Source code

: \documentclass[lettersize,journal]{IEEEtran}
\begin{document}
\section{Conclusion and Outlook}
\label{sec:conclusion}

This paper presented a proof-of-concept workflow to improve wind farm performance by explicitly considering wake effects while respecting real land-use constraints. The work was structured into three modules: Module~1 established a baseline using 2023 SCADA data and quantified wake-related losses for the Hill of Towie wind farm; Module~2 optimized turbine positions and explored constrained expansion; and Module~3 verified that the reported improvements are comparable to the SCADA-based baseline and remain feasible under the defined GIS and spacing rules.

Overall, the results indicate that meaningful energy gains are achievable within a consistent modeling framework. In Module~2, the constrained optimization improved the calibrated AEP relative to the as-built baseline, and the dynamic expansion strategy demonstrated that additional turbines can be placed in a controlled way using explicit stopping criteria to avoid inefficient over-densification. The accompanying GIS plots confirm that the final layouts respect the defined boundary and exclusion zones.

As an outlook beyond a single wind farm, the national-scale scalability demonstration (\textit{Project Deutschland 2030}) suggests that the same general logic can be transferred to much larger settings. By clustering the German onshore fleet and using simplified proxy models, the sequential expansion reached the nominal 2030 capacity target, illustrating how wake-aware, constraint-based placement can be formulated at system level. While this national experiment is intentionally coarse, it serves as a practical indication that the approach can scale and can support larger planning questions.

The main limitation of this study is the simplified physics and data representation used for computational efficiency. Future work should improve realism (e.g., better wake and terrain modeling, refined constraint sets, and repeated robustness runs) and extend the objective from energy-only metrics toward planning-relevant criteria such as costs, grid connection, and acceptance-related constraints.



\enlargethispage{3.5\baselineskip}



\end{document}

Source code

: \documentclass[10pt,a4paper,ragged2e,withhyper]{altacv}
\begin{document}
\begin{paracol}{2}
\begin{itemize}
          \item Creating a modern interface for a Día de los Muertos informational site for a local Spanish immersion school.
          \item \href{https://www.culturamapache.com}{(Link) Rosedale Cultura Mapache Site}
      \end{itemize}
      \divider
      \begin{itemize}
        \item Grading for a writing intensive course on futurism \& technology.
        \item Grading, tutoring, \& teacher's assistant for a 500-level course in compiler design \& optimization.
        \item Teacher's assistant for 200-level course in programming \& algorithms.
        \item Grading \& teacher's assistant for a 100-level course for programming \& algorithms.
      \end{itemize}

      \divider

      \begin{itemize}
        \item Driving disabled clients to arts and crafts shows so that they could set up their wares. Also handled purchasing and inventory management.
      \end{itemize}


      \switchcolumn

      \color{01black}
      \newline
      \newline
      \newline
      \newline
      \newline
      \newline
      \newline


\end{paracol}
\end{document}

EXERCISE OBJECTIVE:
Everything from the line that contains "design \& optimization." through the end of the records must be duplicated exactly, and nothing outside that range.

ANSWER BELOW:
        \item Grading, tutoring, \& teacher's assistant for a 500-level course in compiler design \& optimization.
        \item Teacher's assistant for 200-level course in programming \& algorithms.
        \item Grading \& teacher's assistant for a 100-level course for programming \& algorithms.
      \end{itemize}

      \divider

      \begin{itemize}
        \item Driving disabled clients to arts and crafts shows so that they could set up their wares. Also handled purchasing and inventory management.
      \end{itemize}


      \switchcolumn

      \color{01black}
      \newline
      \newline
      \newline
      \newline
      \newline
      \newline
      \newline


\end{paracol}
\end{document}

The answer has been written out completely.